TASK INSTRUCTIONS: Whatever appears in the listing, return all of it exactly.

RECORDS FOR THE EXERCISE:
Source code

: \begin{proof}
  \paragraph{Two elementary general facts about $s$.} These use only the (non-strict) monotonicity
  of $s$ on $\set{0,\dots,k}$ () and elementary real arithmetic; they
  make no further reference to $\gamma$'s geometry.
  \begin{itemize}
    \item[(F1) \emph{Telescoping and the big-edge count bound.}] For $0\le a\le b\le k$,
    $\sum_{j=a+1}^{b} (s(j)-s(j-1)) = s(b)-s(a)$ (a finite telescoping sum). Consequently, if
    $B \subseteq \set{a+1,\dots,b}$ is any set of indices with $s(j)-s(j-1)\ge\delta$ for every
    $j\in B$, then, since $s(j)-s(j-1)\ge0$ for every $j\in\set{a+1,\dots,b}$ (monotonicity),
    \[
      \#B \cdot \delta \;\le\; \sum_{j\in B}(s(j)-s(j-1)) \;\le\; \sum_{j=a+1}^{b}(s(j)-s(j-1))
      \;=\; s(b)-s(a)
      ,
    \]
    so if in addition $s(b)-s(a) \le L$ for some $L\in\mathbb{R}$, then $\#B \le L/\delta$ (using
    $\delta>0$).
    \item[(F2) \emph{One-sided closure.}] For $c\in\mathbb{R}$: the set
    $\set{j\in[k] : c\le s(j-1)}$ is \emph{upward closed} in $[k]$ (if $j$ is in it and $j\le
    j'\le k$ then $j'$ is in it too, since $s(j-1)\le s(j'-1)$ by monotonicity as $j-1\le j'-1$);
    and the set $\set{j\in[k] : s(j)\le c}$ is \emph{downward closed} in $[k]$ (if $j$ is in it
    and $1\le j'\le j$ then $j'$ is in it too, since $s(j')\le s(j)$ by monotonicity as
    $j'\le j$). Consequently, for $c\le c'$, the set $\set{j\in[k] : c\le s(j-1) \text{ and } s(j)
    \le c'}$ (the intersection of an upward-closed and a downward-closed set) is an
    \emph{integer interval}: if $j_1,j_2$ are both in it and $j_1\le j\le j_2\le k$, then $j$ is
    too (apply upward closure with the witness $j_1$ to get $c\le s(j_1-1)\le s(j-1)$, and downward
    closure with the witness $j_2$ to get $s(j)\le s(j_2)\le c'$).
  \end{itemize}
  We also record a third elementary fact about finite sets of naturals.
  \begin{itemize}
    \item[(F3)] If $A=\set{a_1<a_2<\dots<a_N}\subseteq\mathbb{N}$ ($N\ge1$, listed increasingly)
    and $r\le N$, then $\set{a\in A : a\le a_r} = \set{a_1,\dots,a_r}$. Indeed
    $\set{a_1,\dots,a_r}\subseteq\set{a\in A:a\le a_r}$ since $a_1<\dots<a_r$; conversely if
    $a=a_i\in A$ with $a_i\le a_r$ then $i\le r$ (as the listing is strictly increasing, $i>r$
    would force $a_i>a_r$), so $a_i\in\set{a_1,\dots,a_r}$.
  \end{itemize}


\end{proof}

PROBLEM SOLUTION:
Source code

: \begin{proof}
  \paragraph{Two elementary general facts about $s$.} These use only the (non-strict) monotonicity
  of $s$ on $\set{0,\dots,k}$ () and elementary real arithmetic; they
  make no further reference to $\gamma$'s geometry.
  \begin{itemize}
    \item[(F1) \emph{Telescoping and the big-edge count bound.}] For $0\le a\le b\le k$,
    $\sum_{j=a+1}^{b} (s(j)-s(j-1)) = s(b)-s(a)$ (a finite telescoping sum). Consequently, if
    $B \subseteq \set{a+1,\dots,b}$ is any set of indices with $s(j)-s(j-1)\ge\delta$ for every
    $j\in B$, then, since $s(j)-s(j-1)\ge0$ for every $j\in\set{a+1,\dots,b}$ (monotonicity),
    \[
      \#B \cdot \delta \;\le\; \sum_{j\in B}(s(j)-s(j-1)) \;\le\; \sum_{j=a+1}^{b}(s(j)-s(j-1))
      \;=\; s(b)-s(a)
      ,
    \]
    so if in addition $s(b)-s(a) \le L$ for some $L\in\mathbb{R}$, then $\#B \le L/\delta$ (using
    $\delta>0$).
    \item[(F2) \emph{One-sided closure.}] For $c\in\mathbb{R}$: the set
    $\set{j\in[k] : c\le s(j-1)}$ is \emph{upward closed} in $[k]$ (if $j$ is in it and $j\le
    j'\le k$ then $j'$ is in it too, since $s(j-1)\le s(j'-1)$ by monotonicity as $j-1\le j'-1$);
    and the set $\set{j\in[k] : s(j)\le c}$ is \emph{downward closed} in $[k]$ (if $j$ is in it
    and $1\le j'\le j$ then $j'$ is in it too, since $s(j')\le s(j)$ by monotonicity as
    $j'\le j$). Consequently, for $c\le c'$, the set $\set{j\in[k] : c\le s(j-1) \text{ and } s(j)
    \le c'}$ (the intersection of an upward-closed and a downward-closed set) is an
    \emph{integer interval}: if $j_1,j_2$ are both in it and $j_1\le j\le j_2\le k$, then $j$ is
    too (apply upward closure with the witness $j_1$ to get $c\le s(j_1-1)\le s(j-1)$, and downward
    closure with the witness $j_2$ to get $s(j)\le s(j_2)\le c'$).
  \end{itemize}
  We also record a third elementary fact about finite sets of naturals.
  \begin{itemize}
    \item[(F3)] If $A=\set{a_1<a_2<\dots<a_N}\subseteq\mathbb{N}$ ($N\ge1$, listed increasingly)
    and $r\le N$, then $\set{a\in A : a\le a_r} = \set{a_1,\dots,a_r}$. Indeed
    $\set{a_1,\dots,a_r}\subseteq\set{a\in A:a\le a_r}$ since $a_1<\dots<a_r$; conversely if
    $a=a_i\in A$ with $a_i\le a_r$ then $i\le r$ (as the listing is strictly increasing, $i>r$
    would force $a_i>a_r$), so $a_i\in\set{a_1,\dots,a_r}$.
  \end{itemize}


\end{proof}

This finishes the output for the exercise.